ASSIGNMENT: Stop after the line that contains "If the performance". Until then, retype each line of the entries exactly from the first one, skipping pictures.

Saved data entries
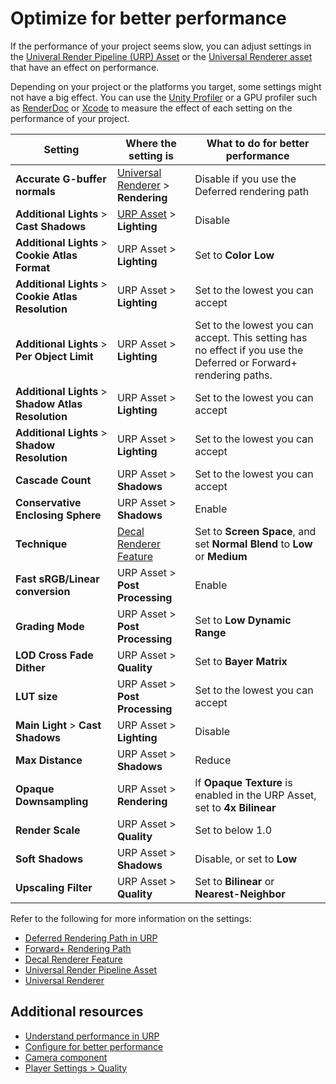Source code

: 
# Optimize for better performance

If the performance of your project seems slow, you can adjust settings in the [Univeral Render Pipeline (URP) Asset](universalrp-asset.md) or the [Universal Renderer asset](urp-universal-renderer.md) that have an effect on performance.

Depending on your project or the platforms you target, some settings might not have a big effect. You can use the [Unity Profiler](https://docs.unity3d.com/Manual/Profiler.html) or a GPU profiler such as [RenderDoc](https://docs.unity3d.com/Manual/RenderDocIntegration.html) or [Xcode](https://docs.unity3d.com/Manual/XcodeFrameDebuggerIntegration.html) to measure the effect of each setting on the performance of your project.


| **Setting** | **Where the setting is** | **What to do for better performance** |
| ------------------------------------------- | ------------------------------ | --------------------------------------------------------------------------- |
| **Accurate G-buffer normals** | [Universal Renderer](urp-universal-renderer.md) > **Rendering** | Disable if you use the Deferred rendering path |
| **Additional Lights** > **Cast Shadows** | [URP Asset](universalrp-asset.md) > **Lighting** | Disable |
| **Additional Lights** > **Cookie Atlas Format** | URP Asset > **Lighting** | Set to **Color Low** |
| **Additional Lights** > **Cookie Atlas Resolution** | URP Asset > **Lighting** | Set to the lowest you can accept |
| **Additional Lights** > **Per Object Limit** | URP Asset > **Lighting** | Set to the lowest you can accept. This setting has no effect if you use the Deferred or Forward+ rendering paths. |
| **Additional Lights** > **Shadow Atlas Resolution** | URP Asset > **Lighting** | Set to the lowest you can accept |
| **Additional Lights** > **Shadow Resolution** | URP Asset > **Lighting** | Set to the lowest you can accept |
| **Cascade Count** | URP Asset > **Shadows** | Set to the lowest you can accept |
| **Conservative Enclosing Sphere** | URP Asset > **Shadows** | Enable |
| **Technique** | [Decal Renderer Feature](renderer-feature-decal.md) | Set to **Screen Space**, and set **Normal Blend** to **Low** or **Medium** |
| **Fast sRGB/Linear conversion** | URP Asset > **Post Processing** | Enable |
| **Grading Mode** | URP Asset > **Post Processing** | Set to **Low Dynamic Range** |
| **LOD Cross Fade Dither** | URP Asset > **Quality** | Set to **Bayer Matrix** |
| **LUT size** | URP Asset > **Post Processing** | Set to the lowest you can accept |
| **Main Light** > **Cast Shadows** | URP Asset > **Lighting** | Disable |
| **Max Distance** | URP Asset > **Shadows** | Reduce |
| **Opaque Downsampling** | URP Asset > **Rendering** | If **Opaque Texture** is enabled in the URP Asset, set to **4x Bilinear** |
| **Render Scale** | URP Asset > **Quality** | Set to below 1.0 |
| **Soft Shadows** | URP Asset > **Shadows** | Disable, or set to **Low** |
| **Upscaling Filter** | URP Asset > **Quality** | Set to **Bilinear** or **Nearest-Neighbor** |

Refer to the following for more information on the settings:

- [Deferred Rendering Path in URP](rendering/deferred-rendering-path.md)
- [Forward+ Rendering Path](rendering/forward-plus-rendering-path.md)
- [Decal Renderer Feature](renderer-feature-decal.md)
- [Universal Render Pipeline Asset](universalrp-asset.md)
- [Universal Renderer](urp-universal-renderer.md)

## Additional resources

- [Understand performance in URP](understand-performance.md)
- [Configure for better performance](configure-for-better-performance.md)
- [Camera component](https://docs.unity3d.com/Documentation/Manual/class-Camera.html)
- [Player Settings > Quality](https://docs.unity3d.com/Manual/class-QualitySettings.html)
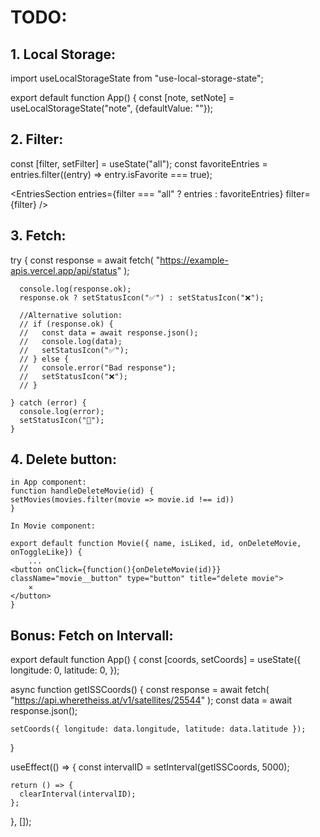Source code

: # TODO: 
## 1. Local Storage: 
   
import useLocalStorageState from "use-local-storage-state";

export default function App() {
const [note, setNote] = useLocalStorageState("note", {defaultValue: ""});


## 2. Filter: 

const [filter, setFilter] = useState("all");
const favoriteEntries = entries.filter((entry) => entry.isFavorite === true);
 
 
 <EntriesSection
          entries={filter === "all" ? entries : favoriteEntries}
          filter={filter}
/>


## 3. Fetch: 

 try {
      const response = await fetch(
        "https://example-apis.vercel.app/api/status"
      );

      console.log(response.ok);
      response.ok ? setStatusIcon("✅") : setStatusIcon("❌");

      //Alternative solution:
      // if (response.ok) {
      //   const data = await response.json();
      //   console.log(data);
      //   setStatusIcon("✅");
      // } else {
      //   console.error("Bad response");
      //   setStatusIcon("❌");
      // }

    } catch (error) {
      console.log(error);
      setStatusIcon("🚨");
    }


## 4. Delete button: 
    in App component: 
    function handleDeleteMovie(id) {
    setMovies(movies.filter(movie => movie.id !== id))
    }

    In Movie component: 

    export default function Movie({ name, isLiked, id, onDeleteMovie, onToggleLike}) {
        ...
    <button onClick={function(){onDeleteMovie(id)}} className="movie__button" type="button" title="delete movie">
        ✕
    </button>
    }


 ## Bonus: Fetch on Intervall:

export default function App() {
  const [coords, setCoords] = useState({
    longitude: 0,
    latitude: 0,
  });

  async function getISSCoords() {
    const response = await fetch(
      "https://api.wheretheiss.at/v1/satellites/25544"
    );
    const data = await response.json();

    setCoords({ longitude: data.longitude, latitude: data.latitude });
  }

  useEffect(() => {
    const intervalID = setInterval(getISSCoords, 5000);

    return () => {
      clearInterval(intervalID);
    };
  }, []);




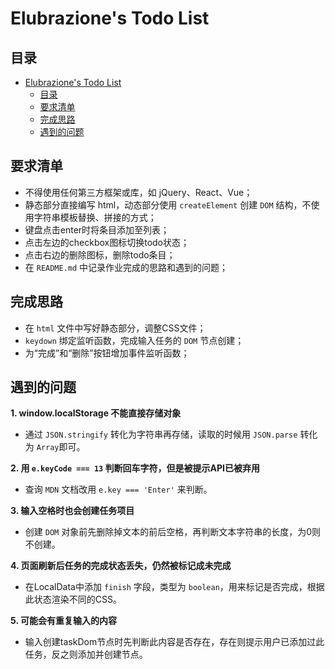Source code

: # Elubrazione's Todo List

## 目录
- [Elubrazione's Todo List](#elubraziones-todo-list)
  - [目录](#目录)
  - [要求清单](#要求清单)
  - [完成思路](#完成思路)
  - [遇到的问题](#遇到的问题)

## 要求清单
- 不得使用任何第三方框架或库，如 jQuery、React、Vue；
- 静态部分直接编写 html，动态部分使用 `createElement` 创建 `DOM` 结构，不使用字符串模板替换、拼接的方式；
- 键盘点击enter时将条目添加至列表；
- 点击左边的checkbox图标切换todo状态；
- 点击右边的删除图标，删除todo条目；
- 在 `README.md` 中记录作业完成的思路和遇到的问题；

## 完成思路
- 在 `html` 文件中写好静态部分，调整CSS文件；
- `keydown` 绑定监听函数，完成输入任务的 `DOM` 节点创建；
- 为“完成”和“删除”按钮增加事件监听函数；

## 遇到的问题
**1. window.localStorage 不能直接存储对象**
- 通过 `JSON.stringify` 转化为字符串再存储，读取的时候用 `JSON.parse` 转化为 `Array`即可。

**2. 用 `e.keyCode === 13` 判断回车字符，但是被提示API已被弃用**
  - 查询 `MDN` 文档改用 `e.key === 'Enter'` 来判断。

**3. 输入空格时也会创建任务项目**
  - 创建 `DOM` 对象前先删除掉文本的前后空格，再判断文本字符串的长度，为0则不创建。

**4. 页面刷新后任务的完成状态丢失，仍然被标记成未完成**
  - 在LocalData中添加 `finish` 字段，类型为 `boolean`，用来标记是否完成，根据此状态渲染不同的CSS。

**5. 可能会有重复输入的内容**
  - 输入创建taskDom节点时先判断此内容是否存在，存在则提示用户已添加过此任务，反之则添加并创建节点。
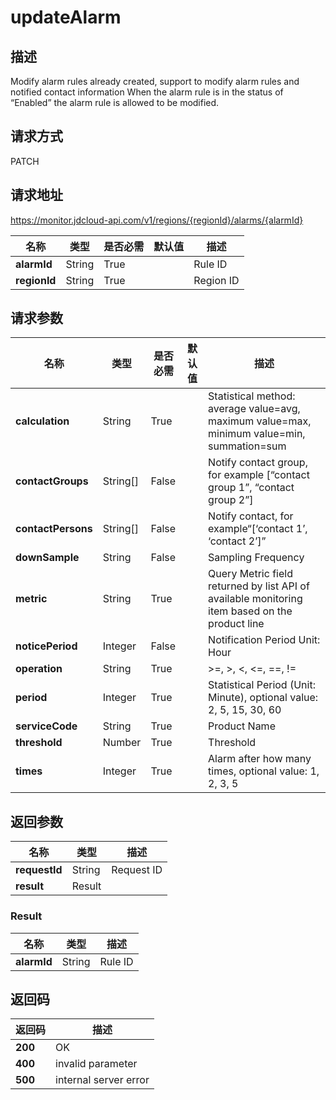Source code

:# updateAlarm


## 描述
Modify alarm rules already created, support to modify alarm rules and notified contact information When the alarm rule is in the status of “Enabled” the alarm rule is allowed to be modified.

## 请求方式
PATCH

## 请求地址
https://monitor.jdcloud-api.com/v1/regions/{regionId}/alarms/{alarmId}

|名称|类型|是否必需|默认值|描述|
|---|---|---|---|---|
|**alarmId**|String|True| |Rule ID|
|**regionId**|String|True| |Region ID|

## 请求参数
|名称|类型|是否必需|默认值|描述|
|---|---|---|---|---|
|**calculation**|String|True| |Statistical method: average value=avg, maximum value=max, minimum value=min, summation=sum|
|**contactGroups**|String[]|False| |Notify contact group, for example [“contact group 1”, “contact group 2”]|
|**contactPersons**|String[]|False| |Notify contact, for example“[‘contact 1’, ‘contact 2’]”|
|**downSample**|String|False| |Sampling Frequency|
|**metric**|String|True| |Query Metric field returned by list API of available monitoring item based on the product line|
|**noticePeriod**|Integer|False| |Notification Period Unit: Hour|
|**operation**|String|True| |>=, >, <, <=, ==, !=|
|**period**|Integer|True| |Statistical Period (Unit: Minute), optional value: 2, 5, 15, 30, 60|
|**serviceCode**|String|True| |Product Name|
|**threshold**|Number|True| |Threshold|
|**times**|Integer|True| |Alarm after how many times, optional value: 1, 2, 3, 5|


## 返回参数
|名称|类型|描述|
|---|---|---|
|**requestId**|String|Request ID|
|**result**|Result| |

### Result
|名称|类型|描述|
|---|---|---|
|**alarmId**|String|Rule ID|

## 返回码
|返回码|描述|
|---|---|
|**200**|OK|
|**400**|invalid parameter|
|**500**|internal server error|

RESULT FOR THIS TASK:
Source code

: 
# Optimize for better performance

If the performance of your project seems slow, you can adjust settings in the [Univeral Render Pipeline (URP) Asset](universalrp-asset.md) or the [Universal Renderer asset](urp-universal-renderer.md) that have an effect on performance.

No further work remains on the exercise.